Thalassaemia
Thalassaemia is a group of hereditary haemoglobin disorders, caused by autosomal recessive mutations in the alpha or beta globin chains:
- Mutation in alpha globin chain → alpha thalassaemia
- Mutation in beta globin chain → beta thalassaemia
Quick comparison:
- Alpha thalassaemia is more common, and typically has a lower disease burden
- Beta thalassaemia is less common, and typically has a higher disease burden (severe and transfusion-dependent disease)
Alpha Thalassaemia
Aetiology
Autosomal recessive condition [Ref]
- Most common: deletion of one or more of the 4 alpha globin genes, on chromosome 16
- Less common: non-deletional mutation (less common but associated with more severe disease)
In contrast, point mutation is more common in beta thalassaemia (than deletional mutation).
Epidemiology
Alpha thalassaemia is more prevalent than beta thalassaemia (5% vs 1.5%) [Ref]

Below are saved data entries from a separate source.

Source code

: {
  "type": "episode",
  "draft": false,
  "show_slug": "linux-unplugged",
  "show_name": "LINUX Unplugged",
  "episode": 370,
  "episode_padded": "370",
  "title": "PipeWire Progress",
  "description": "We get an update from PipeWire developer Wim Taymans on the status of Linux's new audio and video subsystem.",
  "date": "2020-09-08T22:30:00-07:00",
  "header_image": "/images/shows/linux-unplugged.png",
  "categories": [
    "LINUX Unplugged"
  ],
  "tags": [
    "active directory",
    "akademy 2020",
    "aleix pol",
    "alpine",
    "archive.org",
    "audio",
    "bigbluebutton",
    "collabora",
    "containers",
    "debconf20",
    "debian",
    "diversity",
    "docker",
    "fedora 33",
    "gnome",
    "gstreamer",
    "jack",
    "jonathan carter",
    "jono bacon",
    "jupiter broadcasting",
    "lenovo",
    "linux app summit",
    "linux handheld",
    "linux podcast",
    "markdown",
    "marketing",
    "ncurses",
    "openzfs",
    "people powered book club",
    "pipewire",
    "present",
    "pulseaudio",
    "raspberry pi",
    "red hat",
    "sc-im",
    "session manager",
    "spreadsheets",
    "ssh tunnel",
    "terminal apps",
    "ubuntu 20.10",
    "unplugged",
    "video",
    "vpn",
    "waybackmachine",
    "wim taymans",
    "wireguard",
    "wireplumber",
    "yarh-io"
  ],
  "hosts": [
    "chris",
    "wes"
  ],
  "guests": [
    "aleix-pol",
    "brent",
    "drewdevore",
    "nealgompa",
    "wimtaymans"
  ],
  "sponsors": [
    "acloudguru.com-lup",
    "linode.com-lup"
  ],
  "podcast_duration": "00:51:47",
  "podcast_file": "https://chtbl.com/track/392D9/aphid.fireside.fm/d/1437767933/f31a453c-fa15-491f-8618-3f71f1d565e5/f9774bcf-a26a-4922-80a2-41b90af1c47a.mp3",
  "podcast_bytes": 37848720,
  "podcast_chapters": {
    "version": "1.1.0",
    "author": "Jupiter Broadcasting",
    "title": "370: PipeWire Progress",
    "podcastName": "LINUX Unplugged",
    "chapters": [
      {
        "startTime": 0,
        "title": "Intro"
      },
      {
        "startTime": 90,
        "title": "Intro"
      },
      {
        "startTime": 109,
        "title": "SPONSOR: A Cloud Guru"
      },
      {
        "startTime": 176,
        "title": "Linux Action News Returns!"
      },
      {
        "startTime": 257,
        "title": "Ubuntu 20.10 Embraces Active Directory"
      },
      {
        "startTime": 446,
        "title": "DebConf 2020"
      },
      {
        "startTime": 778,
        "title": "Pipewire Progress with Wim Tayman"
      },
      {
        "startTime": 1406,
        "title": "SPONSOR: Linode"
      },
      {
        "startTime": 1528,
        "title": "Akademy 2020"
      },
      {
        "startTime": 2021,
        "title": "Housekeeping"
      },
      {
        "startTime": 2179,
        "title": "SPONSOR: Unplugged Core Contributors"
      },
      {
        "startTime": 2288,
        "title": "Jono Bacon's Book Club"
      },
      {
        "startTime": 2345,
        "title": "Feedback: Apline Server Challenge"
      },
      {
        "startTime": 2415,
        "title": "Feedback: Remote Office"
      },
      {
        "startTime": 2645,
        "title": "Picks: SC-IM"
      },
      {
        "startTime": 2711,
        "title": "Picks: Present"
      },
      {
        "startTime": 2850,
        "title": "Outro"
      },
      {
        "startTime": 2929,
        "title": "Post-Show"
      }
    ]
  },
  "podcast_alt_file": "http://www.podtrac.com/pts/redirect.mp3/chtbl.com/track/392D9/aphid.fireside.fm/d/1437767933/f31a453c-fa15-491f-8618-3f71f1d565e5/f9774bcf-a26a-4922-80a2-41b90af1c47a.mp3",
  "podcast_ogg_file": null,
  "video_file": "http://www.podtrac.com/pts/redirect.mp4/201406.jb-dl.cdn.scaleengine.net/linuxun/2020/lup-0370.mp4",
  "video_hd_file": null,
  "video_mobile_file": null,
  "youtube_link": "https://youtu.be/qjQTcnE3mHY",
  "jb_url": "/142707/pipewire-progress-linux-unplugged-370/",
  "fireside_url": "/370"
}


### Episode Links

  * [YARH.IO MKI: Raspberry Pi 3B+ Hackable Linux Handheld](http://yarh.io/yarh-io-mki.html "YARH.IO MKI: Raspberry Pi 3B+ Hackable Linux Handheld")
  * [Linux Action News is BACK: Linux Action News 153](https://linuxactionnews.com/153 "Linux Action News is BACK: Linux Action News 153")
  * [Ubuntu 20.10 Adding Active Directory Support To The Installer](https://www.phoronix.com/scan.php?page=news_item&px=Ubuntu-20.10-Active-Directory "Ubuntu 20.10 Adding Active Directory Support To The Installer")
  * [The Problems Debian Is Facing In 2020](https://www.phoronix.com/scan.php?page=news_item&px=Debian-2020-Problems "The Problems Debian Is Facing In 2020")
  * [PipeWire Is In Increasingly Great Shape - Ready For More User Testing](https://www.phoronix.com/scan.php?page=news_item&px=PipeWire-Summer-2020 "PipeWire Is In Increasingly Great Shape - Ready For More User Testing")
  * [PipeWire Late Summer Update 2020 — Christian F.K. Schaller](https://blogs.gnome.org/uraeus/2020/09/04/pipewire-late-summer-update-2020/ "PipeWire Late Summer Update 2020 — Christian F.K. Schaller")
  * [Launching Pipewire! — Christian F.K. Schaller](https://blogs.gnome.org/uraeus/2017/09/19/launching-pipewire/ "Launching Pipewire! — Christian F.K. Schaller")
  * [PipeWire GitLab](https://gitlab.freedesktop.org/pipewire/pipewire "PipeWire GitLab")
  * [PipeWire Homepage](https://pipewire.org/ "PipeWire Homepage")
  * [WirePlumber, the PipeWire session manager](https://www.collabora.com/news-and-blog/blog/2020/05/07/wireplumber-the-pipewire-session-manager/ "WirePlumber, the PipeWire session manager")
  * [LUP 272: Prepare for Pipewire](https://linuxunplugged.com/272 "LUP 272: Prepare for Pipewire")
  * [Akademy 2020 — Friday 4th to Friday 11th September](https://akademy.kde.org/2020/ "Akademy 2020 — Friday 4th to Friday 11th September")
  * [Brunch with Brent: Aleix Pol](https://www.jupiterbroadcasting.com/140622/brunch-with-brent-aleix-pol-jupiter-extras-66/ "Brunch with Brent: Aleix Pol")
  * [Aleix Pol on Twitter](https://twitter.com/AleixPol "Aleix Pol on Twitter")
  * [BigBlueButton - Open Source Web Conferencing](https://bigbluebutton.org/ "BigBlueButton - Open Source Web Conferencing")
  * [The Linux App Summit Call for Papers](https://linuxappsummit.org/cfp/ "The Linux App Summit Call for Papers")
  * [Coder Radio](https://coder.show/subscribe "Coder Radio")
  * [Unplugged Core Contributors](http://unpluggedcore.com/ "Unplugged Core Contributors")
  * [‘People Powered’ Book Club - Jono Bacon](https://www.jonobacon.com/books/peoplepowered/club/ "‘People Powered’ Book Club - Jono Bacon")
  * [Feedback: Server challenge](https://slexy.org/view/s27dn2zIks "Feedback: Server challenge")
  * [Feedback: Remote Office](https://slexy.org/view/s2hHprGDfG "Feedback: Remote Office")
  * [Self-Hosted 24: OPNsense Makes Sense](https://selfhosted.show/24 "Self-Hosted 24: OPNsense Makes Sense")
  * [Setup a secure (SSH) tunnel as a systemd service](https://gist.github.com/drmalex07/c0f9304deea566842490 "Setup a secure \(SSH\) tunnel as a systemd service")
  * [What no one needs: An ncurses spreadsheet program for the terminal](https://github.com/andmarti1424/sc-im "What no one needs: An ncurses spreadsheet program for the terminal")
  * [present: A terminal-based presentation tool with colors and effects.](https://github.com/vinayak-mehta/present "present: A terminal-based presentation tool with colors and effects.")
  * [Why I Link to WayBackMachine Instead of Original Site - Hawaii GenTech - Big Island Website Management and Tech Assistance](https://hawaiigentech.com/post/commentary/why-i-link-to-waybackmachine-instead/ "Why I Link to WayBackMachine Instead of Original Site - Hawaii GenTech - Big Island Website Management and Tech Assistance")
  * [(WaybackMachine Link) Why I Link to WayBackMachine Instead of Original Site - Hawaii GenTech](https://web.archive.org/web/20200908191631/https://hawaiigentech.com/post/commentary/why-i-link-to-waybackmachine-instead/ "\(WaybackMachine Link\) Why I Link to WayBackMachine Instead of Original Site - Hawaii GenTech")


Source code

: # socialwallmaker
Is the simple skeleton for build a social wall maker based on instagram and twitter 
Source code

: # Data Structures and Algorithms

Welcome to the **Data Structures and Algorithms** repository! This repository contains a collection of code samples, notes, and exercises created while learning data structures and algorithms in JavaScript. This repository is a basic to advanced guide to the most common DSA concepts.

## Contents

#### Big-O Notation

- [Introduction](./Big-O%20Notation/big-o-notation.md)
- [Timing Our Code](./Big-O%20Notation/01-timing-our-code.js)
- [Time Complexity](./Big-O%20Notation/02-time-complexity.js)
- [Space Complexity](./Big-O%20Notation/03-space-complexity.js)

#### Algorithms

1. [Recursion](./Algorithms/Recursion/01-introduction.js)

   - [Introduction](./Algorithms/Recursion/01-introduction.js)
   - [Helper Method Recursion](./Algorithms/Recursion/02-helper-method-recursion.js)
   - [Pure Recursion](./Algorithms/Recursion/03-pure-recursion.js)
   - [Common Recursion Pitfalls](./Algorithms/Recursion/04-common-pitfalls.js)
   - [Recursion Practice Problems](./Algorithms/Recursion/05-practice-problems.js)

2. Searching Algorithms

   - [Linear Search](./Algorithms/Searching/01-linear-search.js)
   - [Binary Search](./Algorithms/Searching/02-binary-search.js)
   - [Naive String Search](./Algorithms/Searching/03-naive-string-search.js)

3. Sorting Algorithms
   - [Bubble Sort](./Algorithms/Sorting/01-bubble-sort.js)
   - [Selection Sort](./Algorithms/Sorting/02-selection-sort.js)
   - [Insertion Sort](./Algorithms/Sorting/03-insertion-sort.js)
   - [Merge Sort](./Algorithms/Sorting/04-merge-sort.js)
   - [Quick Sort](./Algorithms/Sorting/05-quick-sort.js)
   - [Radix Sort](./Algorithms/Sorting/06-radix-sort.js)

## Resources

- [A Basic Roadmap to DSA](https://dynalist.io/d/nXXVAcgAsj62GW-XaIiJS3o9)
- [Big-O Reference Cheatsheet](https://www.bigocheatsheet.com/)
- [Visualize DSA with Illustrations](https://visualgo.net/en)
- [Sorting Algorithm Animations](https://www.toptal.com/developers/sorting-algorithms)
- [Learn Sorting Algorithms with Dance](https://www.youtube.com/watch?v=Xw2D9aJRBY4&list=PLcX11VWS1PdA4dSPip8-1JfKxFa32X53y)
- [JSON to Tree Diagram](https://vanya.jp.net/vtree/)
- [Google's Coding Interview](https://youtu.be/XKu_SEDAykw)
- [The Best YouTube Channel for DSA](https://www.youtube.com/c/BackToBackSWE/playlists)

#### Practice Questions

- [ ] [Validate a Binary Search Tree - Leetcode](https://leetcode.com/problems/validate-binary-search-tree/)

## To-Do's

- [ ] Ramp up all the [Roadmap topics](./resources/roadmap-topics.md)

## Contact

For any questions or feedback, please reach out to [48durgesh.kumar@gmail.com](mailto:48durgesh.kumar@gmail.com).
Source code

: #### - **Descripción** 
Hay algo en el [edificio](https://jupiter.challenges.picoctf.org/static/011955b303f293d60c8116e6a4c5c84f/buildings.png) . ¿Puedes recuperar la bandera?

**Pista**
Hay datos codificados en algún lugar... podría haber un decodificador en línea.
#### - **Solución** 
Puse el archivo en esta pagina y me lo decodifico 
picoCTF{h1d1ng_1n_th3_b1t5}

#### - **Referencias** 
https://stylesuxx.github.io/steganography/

Thalassaemia is more prevalent in: [Ref]
- Mediterranean
- Southeast Asia
- Middle East
- Indian subcontinent and sub-Saharan Africa
There is a documented evolutionary association between the thalassaemia carrier state and resistance to malaria, which explains why the disease is highly prevalent in regions where malaria was or remains common. [Ref]
Classic textbook epidemiological associations:
- Thalassaemia → Mediterranean / Middle Eastern / Asian
- Sickle cell → African / Afro-Caribbean
Types and Clinical Manifestation
Based on the number of defective alpha globin alleles, there are 4 forms of alpha thalassaemia: [Ref1][Ref2][Ref3]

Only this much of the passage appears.